Beef trade: Factories keeping the pressure on base quotes

The weekly kill increased by 3,630 head during the week ending August 19. This is mainly due to beef processors returning to a five-day week after the bank holiday weekend.

This week, factories are offering 390c/kg for bullocks and 400c/kg for heifers. However, it seems the more you travel west, farmers are receiving base quotes of 385c/kg for steers and 395c/kg for heifers; these prices exclude breed specific bonuses and quality assurance payments.

Farmers and finishers need to bargain hard when it comes to presenting animals for slaughter. Some procurement managers – offering the prices at the upper end of the scale – have noted that these may head south by the end of the week.

Where an extra 5c/kg was on offer over recent times, factories have taken a stronger stance and this is now harder secured.

Moving to cow prices, there is a variation in the prices being quoted to farmers for these animals and this depends on the quality and grades being presented; location and demand of processing plants also has to be factored into the equation.

Buyers are offering 300-310c/kg to purchase P-grade animals. In addition, procurement managers are starting negotiations with farmers for O-grade and R-grade cows at 320c/kg and 340c/kg respectively. Factories are quoting prices of 350c/kg upwards for U-grade cows.

Weekly kill

Beef processors returned to a five-day working week during the week ending August 19. This saw an additional 3,630 head of cattle slaughtered in Department of Agriculture approved beef export plants.

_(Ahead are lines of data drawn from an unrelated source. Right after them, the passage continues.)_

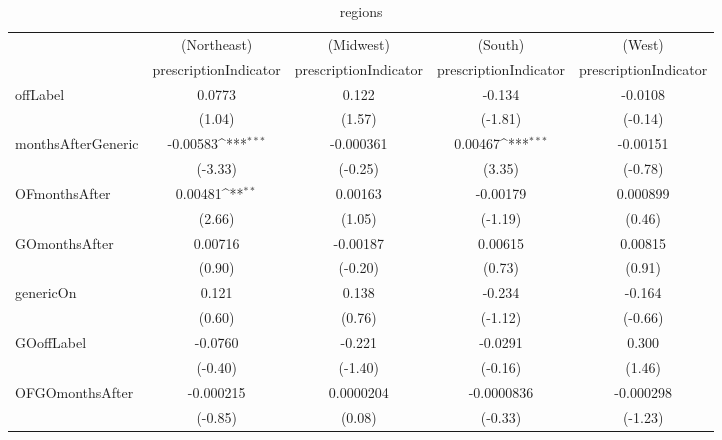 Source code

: \begin{table}[htbp]\centering
\def\sym#1{\ifmmode^{#1}\else\(^{#1}\)\fi}
\caption{regions\label{tab1}}
\begin{tabular}{l*{4}{c}}
\hline\hline
            &\multicolumn{1}{c}{(Northeast)}&\multicolumn{1}{c}{(Midwest)}&\multicolumn{1}{c}{(South)}&\multicolumn{1}{c}{(West)}\\
            &\multicolumn{1}{c}{prescriptionIndicator}&\multicolumn{1}{c}{prescriptionIndicator}&\multicolumn{1}{c}{prescriptionIndicator}&\multicolumn{1}{c}{prescriptionIndicator}\\
\hline
offLabel    &      0.0773         &       0.122         &      -0.134         &     -0.0108         \\
            &      (1.04)         &      (1.57)         &     (-1.81)         &     (-0.14)         \\
[1em]
monthsAfterGeneric&    -0.00583\sym{***}&   -0.000361         &     0.00467\sym{***}&    -0.00151         \\
            &     (-3.33)         &     (-0.25)         &      (3.35)         &     (-0.78)         \\
[1em]
OFmonthsAfter&     0.00481\sym{**} &     0.00163         &    -0.00179         &    0.000899         \\
            &      (2.66)         &      (1.05)         &     (-1.19)         &      (0.46)         \\
[1em]
GOmonthsAfter&     0.00716         &    -0.00187         &     0.00615         &     0.00815         \\
            &      (0.90)         &     (-0.20)         &      (0.73)         &      (0.91)         \\
[1em]
genericOn   &       0.121         &       0.138         &      -0.234         &      -0.164         \\
            &      (0.60)         &      (0.76)         &     (-1.12)         &     (-0.66)         \\
[1em]
GOoffLabel  &     -0.0760         &      -0.221         &     -0.0291         &       0.300         \\
            &     (-0.40)         &     (-1.40)         &     (-0.16)         &      (1.46)         \\
[1em]
OFGOmonthsAfter&   -0.000215         &   0.0000204         &  -0.0000836         &   -0.000298         \\
            &     (-0.85)         &      (0.08)         &     (-0.33)         &     (-1.23)         \\

\end{tabular}
\end{table}

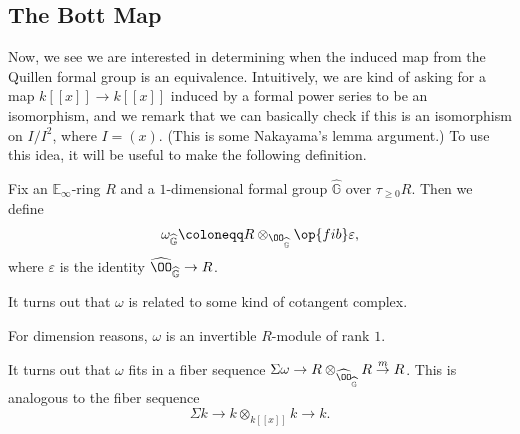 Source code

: \documentclass[../notes.tex]{subfiles}
\begin{document}
\subsection{The Bott Map}
Now, we see we are interested in determining when the induced map from the Quillen formal group is an equivalence. Intuitively, we are kind of asking for a map $k[[x]]\to k[[x]]$ induced by a formal power series to be an isomorphism, and we remark that we can basically check if this is an isomorphism on $I/I^2$, where $I=(x)$. (This is some Nakayama's lemma argument.) To use this idea, it will be useful to make the following definition.
\begin{definition}
	Fix an $\mathbb E_\infty$-ring $R$ and a $1$-dimensional formal group $\widehat{\mathbb G}$ over $\tau_{\ge0}R$. Then we define
	\[\omega_{\widehat{\mathbb G}}\coloneqq R\otimes_{\OO_{\widehat{\mathbb G}}}\op{fib}\varepsilon,\]
	where $\varepsilon$ is the identity $\widehat{\OO}_{\widehat{\mathbb G}}\to R$.
\end{definition}
\begin{remark}
	It turns out that $\omega$ is related to some kind of cotangent complex.
\end{remark}
\begin{remark}
	For dimension reasons, $\omega$ is an invertible $R$-module of rank $1$.
\end{remark}
\begin{remark}
	It turns out that $\omega$ fits in a fiber sequence $\Sigma\omega\to R\otimes_{\widehat{\OO}_{\widehat{\mathbb G}}}R\stackrel m\to R$. This is analogous to the fiber sequence
	\[\Sigma k\to k\otimes_{k[[x]]}k\to k.\]
\end{remark}
\end{document}
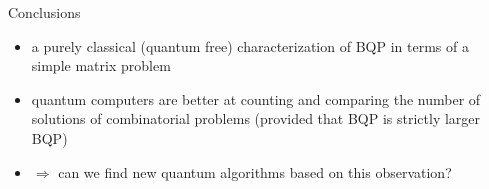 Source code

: \documentclass[slideColor]{prosper}
\renewcommand{\>}{\rangle}
\newcommand{\<}{\langle}
\begin{document}
\begin{slide}{Conclusions}
\begin{itemize}
\item a purely classical (quantum free) characterization of BQP in terms of a simple matrix problem

\medskip
\item quantum computers are better at counting and comparing the number of solutions of combinatorial problems (provided that BQP is strictly larger BQP)

\medskip
\item $\Rightarrow$ can we find new quantum algorithms based on this observation?
\end{itemize}
\end{slide}

\end{document}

Some 34,059 head of cattle were slaughtered. Looking at this kill in more detail, we can see that 2,906 young bulls were killed during this week; this is an increase of 60 head on the week previous.

The number of aged bulls slaughtered fell slightly to 796 head. The category which recorded the largest increase in slaughterings was the bullock category. Some 14,240 steers were processed; up 1,946 head on the previous week.

The number of cows slaughtered also increased from 6,981 to 7,643 head – an increase of 662 head. Moving to heifers, an additional 964 heifers were killed when compared to the week ending August 12.

Week-on-week beef kill changes (week ending August 19):
  • Young bulls: 2,906 head (+60 head or +2.1%);
  • Bulls: 796 head (-2 head or -0%);
  • Steers: 14,240 head (+1,946 head or +16%);
  • Cows: 7,643 head (+662 head or +9.4%);
  • Heifers: 8,474 head (+964 head or +12.8%);
  • Total: 34,059 head (+3,630 head or +11.9%).

The 2018 kill

Some 1,098,980 cattle have been processed in Department of Agriculture approved beef export plants up to and including the week ending August 19. This is an increase of 36,040 head when compared with the same week during 2017.

Looking at the breakdown, 138,391 young bulls have been killed – an increase of 11,812 head when compared with corresponding period in 2017.

An increase can also be witnessed in the aged bull category; an additional 2,645 aged bulls have been slaughtered when compared to the same week in 2017.


Bullock throughput is running behind 2017 levels. Some 386,720 steers have been killed so far this year – a drop of 5,755 head.

However, cow slaughterings have increased. The cumulative number of these animals processed during the week ending August 19 stood at 243,885 head – a jump of 10,755 head.

Lastly, heifer throughput is running well above 2017 levels. Some 300,484 heifers have been processed up to August 19. During the same period last year, some 286,487 heifers had been slaughtered.

Year-on-year beef kill changes (week ending August 19):
  • Young bulls: 138,391 head (+11,812 head or +9.3%);
  • Bulls: 20,574 head (+2,645 head or +14.7%);
  • Steers: 386,720 head (-5,755 head or -1.4%);
  • Cows: 243,885 head (+10,755 head or +4.6%);
  • Heifers: 300,484 head (+13,997 head or +4.8%);
  • Total: 1,098,980 head (+36,040 head or +3.4%).